2011年12月13日火曜日

RAMGRAPH: large scale graph processing in RAMCloud

http://code.google.com/p/ramgraph/

Recently, the pay-as-you-go computing paradigm in public clouds such as Amazon EC2 offers users to execute their computational tasks on the rented virtualized computation resources. Due to the lower cost than hosting a private cloud, this paradigm has become popular for medium- and small-sized Web companies such as Alexa and SmugMug. Mining and processing the large web and social networks is one of the common regular tasks for those Web companies. For example, a search engine typically uses a graph-based ranking scheme such as PageRank to give an order to the pages. Moreover, those mining and processing tasks are highly customized with various user-defined logics applied on the entire graph. The requirement of high efficiency in large scale graph processing challenges existing tools. This is because, most of current tools such as MapReduce and Hadoop are disk-based, where the hard disk is typically 100-1000x slower than the main memory. The random access nature of graph processing further harnesses the performance of disk-based graph processing. The low efficiency of current disk-based systems limits the popularity of graph mining and business intelligence in Web companies, and can result in low utilization of existing investment and lose potential business opportunities.

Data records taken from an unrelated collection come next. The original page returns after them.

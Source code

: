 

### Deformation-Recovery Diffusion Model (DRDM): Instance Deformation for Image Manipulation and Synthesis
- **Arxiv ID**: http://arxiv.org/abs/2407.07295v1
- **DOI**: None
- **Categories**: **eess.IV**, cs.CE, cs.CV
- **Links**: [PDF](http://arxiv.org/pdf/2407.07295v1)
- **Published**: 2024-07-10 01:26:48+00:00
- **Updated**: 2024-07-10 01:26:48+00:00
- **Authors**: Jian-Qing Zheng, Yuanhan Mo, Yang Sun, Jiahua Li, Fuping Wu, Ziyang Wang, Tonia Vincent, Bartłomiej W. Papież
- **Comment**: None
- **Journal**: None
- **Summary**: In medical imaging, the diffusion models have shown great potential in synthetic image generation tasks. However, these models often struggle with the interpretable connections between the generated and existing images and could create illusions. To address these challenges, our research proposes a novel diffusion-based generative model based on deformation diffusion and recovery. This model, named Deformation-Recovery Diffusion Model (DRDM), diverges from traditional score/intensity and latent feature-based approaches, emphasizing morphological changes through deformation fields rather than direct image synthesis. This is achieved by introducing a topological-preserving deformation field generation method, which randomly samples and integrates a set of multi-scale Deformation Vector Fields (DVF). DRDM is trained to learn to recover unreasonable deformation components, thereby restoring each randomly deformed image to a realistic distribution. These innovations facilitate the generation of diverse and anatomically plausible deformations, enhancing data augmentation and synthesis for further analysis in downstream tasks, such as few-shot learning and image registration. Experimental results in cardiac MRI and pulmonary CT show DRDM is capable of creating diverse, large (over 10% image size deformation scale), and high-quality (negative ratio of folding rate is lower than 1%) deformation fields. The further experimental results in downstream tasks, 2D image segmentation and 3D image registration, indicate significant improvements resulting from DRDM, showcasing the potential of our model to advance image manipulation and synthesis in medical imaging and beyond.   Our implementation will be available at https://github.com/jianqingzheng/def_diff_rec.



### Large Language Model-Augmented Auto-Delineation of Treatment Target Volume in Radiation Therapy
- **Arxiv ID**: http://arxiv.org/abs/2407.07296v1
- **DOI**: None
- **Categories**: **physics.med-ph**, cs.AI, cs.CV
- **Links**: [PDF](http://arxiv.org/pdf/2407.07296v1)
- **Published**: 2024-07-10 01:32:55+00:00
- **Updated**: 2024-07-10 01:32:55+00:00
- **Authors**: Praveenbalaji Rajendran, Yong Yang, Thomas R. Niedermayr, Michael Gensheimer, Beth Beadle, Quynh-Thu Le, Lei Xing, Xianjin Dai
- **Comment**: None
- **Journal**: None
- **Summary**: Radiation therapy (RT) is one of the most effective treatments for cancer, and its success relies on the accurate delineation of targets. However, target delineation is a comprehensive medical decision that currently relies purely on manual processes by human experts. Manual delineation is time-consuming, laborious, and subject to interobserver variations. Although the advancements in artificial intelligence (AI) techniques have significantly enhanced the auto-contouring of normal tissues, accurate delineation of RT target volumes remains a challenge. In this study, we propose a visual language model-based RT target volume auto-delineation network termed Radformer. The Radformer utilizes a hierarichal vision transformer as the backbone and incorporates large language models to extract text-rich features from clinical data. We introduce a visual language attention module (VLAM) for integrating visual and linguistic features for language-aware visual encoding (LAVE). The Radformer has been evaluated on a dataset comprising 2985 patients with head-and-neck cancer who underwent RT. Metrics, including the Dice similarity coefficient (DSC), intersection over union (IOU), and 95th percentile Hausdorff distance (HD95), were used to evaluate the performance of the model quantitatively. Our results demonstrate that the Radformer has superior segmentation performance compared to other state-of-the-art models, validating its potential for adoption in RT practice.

To unleash the computation power of current cloud offerings, we propose Thunder, a large graph processing system in the main memories of hundreds or thousands of machines. Thunder stores and processes graphs entirely in the main memory, and uses hard disks only for backup and archrivals. The system provides APIs similar to Map and Reduce functions in MapReduce for users to implement their user-defined logics. These logics are automatically executed on the graph in a distributed manner.

The goal of designing and implementing Thunder is to exploit the advantage of in-memory processing, while remaining all the merits of conventional disk-based tools, namely excellent scalability, good fault-tolerance and ability of expressing arbitrary and complex customized logic. In particular, we are facing challenging issues like scalability, availability, complex memory management, network traffic reducing and so on.